音にのせて
食事も終わり、そろそろ帰ろうかと話をしていた時、勇一さんの携帯に着信がかかってきた。どうやら仕事関係の電話らしい。勇一さんは「すまないね、少し待っていてくれ」と言うと、携帯で話をしながら部屋を出ていった。
お母さんもお手洗いに行くと席を立ち、テーブルには私と凌玖君の2人だけとなってしまった。

「なんだか不思議だよね。これから家族になるなんて」

このまま無言の状態も気まずいと思い、私は凌玖君に話かけた。

「私、最初は不安だったんだ。知らない人と家族になるなんて想像もつかなかったから。でも、勇一さんも優しい人だし、同い年の凌玖君もいてくれるからとても心強いよ」
「心強い…ね」

私の言葉に返ってきたのは、嘲笑うかのような冷たい言葉。その言葉に、私の思考は一瞬止まってしまった。

――今の言葉は、誰が言ったの?

そう思う程、一瞬誰が話したのか分からなかった。
しかし、どう考えても今聞こえてきた言葉は凌玖君から発せられた言葉だった。
まさかと思いつつ凌玖君へ視線を向けると、今までの優しい笑顔からは一変し、腕を組んだ状態で冷たい眼差しを向けていた。

「お前は単純だな。どんな奴かも分からない人間とこれから家族ですって言われて、簡単に受け入れられるなんて」

凌玖君の豹変ぶりに驚きを隠せず、私は言葉を返すことができなかった。
そんな私をよそに、凌玖君は言葉を続けた。

「先に言っておく。俺はこの再婚に異論は無いが、仲良くするつもりも無い。お前も俺に干渉してくるな」
「え…?」

彼の言葉を理解しようと頭が働こうとするが、思うように動かない。
私は、一言返すのが精一杯だった。
凌玖君はハァ~と溜め息を吐いて立ち上がると、私に手を伸ばしてきた。その手は私の顎を掴み、顔を上へと向けられた。
彼の碧い瞳で至近距離から見つめられ、まるで逃がさないと言われているかのように体が動かなくなってしまった。

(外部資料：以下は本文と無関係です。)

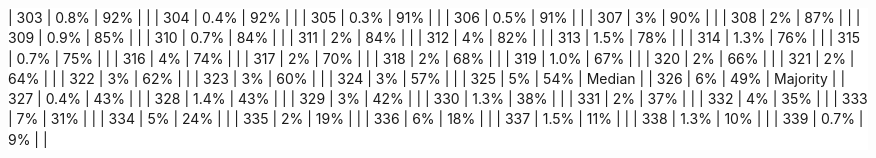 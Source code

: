 | 303 | 0.8% | 92% |  |
| 304 | 0.4% | 92% |  |
| 305 | 0.3% | 91% |  |
| 306 | 0.5% | 91% |  |
| 307 | 3% | 90% |  |
| 308 | 2% | 87% |  |
| 309 | 0.9% | 85% |  |
| 310 | 0.7% | 84% |  |
| 311 | 2% | 84% |  |
| 312 | 4% | 82% |  |
| 313 | 1.5% | 78% |  |
| 314 | 1.3% | 76% |  |
| 315 | 0.7% | 75% |  |
| 316 | 4% | 74% |  |
| 317 | 2% | 70% |  |
| 318 | 2% | 68% |  |
| 319 | 1.0% | 67% |  |
| 320 | 2% | 66% |  |
| 321 | 2% | 64% |  |
| 322 | 3% | 62% |  |
| 323 | 3% | 60% |  |
| 324 | 3% | 57% |  |
| 325 | 5% | 54% | Median |
| 326 | 6% | 49% | Majority |
| 327 | 0.4% | 43% |  |
| 328 | 1.4% | 43% |  |
| 329 | 3% | 42% |  |
| 330 | 1.3% | 38% |  |
| 331 | 2% | 37% |  |
| 332 | 4% | 35% |  |
| 333 | 7% | 31% |  |
| 334 | 5% | 24% |  |
| 335 | 2% | 19% |  |
| 336 | 6% | 18% |  |
| 337 | 1.5% | 11% |  |
| 338 | 1.3% | 10% |  |
| 339 | 0.7% | 9% |  | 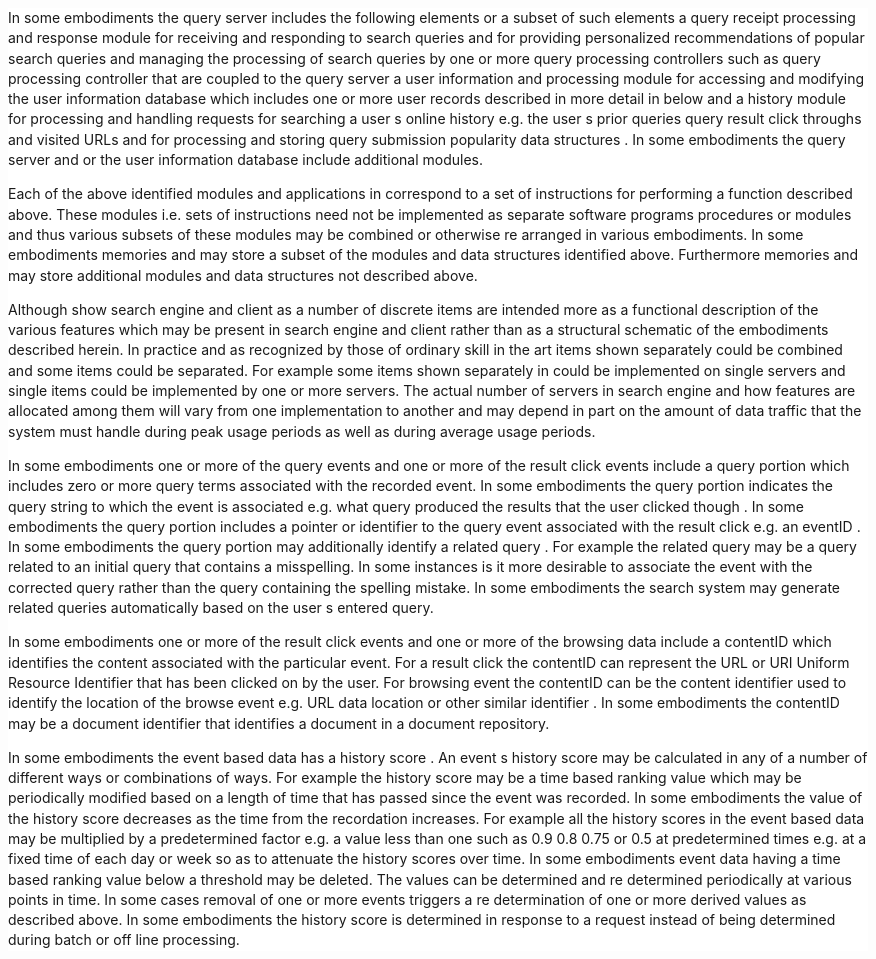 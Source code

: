 In some embodiments the query server includes the following elements or a subset of such elements a query receipt processing and response module for receiving and responding to search queries and for providing personalized recommendations of popular search queries and managing the processing of search queries by one or more query processing controllers such as query processing controller that are coupled to the query server a user information and processing module for accessing and modifying the user information database which includes one or more user records described in more detail in below and a history module for processing and handling requests for searching a user s online history e.g. the user s prior queries query result click throughs and visited URLs and for processing and storing query submission popularity data structures . In some embodiments the query server and or the user information database include additional modules.

Each of the above identified modules and applications in correspond to a set of instructions for performing a function described above. These modules i.e. sets of instructions need not be implemented as separate software programs procedures or modules and thus various subsets of these modules may be combined or otherwise re arranged in various embodiments. In some embodiments memories and may store a subset of the modules and data structures identified above. Furthermore memories and may store additional modules and data structures not described above.

Although show search engine and client as a number of discrete items are intended more as a functional description of the various features which may be present in search engine and client rather than as a structural schematic of the embodiments described herein. In practice and as recognized by those of ordinary skill in the art items shown separately could be combined and some items could be separated. For example some items shown separately in could be implemented on single servers and single items could be implemented by one or more servers. The actual number of servers in search engine and how features are allocated among them will vary from one implementation to another and may depend in part on the amount of data traffic that the system must handle during peak usage periods as well as during average usage periods.

In some embodiments one or more of the query events and one or more of the result click events include a query portion which includes zero or more query terms associated with the recorded event. In some embodiments the query portion indicates the query string to which the event is associated e.g. what query produced the results that the user clicked though . In some embodiments the query portion includes a pointer or identifier to the query event associated with the result click e.g. an eventID . In some embodiments the query portion may additionally identify a related query . For example the related query may be a query related to an initial query that contains a misspelling. In some instances is it more desirable to associate the event with the corrected query rather than the query containing the spelling mistake. In some embodiments the search system may generate related queries automatically based on the user s entered query.

In some embodiments one or more of the result click events and one or more of the browsing data include a contentID which identifies the content associated with the particular event. For a result click the contentID can represent the URL or URI Uniform Resource Identifier that has been clicked on by the user. For browsing event the contentID can be the content identifier used to identify the location of the browse event e.g. URL data location or other similar identifier . In some embodiments the contentID may be a document identifier that identifies a document in a document repository.

In some embodiments the event based data has a history score . An event s history score may be calculated in any of a number of different ways or combinations of ways. For example the history score may be a time based ranking value which may be periodically modified based on a length of time that has passed since the event was recorded. In some embodiments the value of the history score decreases as the time from the recordation increases. For example all the history scores in the event based data may be multiplied by a predetermined factor e.g. a value less than one such as 0.9 0.8 0.75 or 0.5 at predetermined times e.g. at a fixed time of each day or week so as to attenuate the history scores over time. In some embodiments event data having a time based ranking value below a threshold may be deleted. The values can be determined and re determined periodically at various points in time. In some cases removal of one or more events triggers a re determination of one or more derived values as described above. In some embodiments the history score is determined in response to a request instead of being determined during batch or off line processing.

「だから、俺に構うなって言ってんだよ。表向きは“家族”を演じてやるが、学校はもちろん家でも必要以上に話しかけたりするな」

その声と射抜くような冷たい瞳に、私は背筋がゾッとした。聞きたいことは色々あったが、彼の雰囲気に私は口を開くことができなかった。
それだけ言うと、凌玖君は手を離し、再び椅子に腰掛けた。
それと同時に、勇一さんとお母さんが戻ってきた。

「待たせたね。じゃあそろそろ帰ろうか」
「はい」

勇一さんの言葉に、凌玖君はさっきまでの冷たい雰囲気が嘘のように、最初に会った時と同じような完璧な笑顔で返事をした。
私はただ呆然としていた。今まで冷たい視線を向けていた彼と、今目の前にいる優しい笑顔を向けている彼が同一人物であることに頭がついていかなかった。
まるで夢でも見ていたかのような、そんな気分だった。

私も席から立ち上がった時、ちょうど私の横を凌玖君が通り過ぎた。

「…さっき言った事、忘れるなよ」

ぼそりと聞こえてきた彼の言葉。そして、一瞬だったが先程と同じ冷たい視線。
まるで夢ではないと再認識させられたようだった。
私は、これからの生活に一層不安を覚えつつ、先を歩く彼の背中を見つめた。